Histoire Maintenant que tu me connais un peu mieux, que tu connais mon monde, es-tu curieux de découvrir mon histoire ? Soit, alors je vais me replonger dans mes souvenirs et te les retranscrire comme je pourrais.

Je suis née peu après la dixième Ve'Nden de mon année, ce qui correspondrait sur ta planète à quelques jours au-delà du quinze mai. J'ai eu la chance de naitre dans une petite ruelle de l'une des cités fortifiées dont je te parlais lorsque je décrivais mon monde. Mais comme tu ne comprends peut-être pas tout à fait les mœurs de mon peuple, je vais t'expliquer. Nous nous reproduisons à la manière des animaux chez toi : une sorte de saison des amours pousse les mâles et les femelles de mon peuple à s'accoupler, puis le mâle s'en va tandis que la femelle porte un unique bébé. Au bout de cinq mois de gestation, la femelle accouche là où elle peut et s'en va à son tour, abandonnant son enfant, sa seule obligation étant de laisser à sa progéniture une arme qu'elle gardera toute sa vie. Les femelles qui accouchent à l'extérieur ne laissent que très peu de chances à leur petit de survivre, l'odeur de sang et de chair brûlée attirant les bêtes qui viendront vite dévorer le nouveau né. L'enfant a, dès sa naissance, des réflexes de survie basiques : il sait marcher, se nourrir, et manier l'arme qu'il possède pour se défendre. Il faut cependant attendre quatre ou cinq ans avant qu'il ne prenne réellement conscience du fait qu'il existe en tant qu'être à part entière et que d'autres sont comme lui.

Je suis donc née, comme je le disais précédemment, dans ce que l'on peut comparer à une ville, ce qui facilitait immédiatement les choses pour survivre. Je n'ai évidemment aucun souvenir des premières années de ma vie, et j'ai certainement survécu, comme n'importe quel nouveau-né de ma race naissant en ville, en volant de la nourriture par-ci par-là. Je ne sais pas vraiment à quel âge remontent mes premiers souvenirs : peut-être avais-je trois ou quatre ans, peut-être cinq ou six. Dans tous les cas, je sais que presque immédiatement, elle est arrivée. Je sais simplement que j'ai commencé à prendre conscience du monde qui m'environnait, des autres Kol'Tuhriens que je croisais et que je n'avais jusque-là jamais remarqués. La première chose dont je me souviens réellement est une bagarre dans laquelle j'ai été prise. Je marchais dans une rue assez large, peut-être une avenue, quand un conflit a éclaté entre deux Kol'Tuhriens massifs et virulents.

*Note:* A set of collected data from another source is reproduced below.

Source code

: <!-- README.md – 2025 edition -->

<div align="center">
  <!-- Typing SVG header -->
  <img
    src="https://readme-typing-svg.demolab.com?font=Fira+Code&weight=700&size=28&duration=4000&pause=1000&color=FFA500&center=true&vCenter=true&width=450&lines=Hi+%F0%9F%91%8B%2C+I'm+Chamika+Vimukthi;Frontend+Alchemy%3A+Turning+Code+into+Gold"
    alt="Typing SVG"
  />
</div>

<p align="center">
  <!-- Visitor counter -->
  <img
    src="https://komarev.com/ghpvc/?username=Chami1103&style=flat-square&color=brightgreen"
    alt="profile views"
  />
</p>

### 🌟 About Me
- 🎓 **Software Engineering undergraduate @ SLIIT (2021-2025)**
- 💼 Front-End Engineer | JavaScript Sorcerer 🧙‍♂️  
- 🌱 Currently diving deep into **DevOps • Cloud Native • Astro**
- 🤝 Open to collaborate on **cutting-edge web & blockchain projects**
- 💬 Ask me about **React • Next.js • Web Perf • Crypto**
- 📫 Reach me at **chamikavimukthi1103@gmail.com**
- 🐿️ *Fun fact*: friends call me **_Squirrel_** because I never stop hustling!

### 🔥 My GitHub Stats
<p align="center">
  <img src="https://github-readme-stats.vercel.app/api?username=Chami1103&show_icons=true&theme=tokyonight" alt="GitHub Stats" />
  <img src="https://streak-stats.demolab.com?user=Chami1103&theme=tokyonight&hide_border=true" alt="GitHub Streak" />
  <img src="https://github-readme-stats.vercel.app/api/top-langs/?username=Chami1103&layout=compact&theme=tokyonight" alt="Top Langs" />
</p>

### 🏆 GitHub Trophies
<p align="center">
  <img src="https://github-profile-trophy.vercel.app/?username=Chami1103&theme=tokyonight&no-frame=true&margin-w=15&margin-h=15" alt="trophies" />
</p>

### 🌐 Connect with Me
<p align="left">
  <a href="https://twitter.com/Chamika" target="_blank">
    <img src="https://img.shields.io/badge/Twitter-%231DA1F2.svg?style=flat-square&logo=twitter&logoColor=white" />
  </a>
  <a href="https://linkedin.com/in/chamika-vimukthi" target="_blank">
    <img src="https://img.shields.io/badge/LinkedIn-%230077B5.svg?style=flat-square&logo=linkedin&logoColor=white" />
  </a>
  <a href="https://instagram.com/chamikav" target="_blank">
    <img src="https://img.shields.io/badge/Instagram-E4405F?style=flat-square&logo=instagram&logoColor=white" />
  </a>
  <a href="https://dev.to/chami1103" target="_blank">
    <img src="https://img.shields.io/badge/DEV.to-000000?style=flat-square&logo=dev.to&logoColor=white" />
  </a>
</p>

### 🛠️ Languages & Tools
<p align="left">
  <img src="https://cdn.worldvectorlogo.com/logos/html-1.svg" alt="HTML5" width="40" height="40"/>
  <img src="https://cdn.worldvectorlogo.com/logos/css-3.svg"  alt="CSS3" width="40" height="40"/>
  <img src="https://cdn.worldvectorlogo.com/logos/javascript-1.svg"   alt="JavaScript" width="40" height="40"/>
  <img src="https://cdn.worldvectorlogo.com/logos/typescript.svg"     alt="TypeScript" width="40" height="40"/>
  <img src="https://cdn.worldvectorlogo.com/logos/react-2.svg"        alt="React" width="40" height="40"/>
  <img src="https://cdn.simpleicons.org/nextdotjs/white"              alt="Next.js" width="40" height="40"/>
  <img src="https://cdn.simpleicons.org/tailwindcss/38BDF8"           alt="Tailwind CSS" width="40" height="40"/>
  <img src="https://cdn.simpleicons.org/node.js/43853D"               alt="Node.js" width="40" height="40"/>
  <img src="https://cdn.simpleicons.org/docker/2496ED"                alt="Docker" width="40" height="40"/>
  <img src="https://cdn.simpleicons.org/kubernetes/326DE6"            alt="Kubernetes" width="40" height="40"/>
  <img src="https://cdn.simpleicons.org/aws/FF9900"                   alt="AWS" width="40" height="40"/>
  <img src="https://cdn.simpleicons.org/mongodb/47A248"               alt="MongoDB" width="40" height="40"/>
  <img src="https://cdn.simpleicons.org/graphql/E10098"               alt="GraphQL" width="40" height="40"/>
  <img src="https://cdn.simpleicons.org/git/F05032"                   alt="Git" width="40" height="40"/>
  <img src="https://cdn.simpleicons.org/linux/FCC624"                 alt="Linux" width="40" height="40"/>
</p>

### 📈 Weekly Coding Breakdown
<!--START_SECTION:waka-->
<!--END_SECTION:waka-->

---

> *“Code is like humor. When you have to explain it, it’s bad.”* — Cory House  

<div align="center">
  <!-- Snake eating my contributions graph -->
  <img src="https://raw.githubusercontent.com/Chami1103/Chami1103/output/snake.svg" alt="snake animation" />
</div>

L'un deux a vaincu l'autre, l'envoyant valser près des quelques personnes qui s'étaient arrêtées observer le combat, à l'aide de son énorme poing ganté, avant de partir en fanfaronnant. Le vaincu s'est relevé, l'air mauvais, et a croisé mon regard. Dans un mouvement de colère, il s'est mit à pester contre moi avant de lever sa hache. C'est à ce moment-là qu'elle m'a parlé pour la première fois.
« Il va te frapper, frappe avant ! »
Je ne sais pas ce qui me fit réagir : la surprise d'entendre quelqu'un me parler, le fait que ce quelqu'un m'ordonne d'attaquer ou la hache du Kol'Tuhrien qui s'approchait dangereusement de ma tête ? Dans tous les cas mon bras droit, qui tenait fermement ma faux de sa main squelettique, bougea avec vivacité pour parer l'attaque. Ma force fut plus grande que ce à quoi je m'attendais et au lieu de simplement faire voler l'arme de mon adversaire, elle alla dans le même mouvement lui trancher la main. Un jet de sang verdâtre jaillit avant de se calmer pour simplement se mettre à dégouliner du moignon. Terrifié de se voir avec un membre en moins et honteux d'avoir perdu face à une enfant, le Kol'Tuhrien s'enfuit. Je ne savais plus vraiment quoi faire, mais là encore la voix vint me sauver.
« Même si les combats sanglants sont fréquents au dehors, cela n'arrive jamais dans une ville. Les gens te regardent bizarrement, ils t'en veulent, enfuis-toi ! »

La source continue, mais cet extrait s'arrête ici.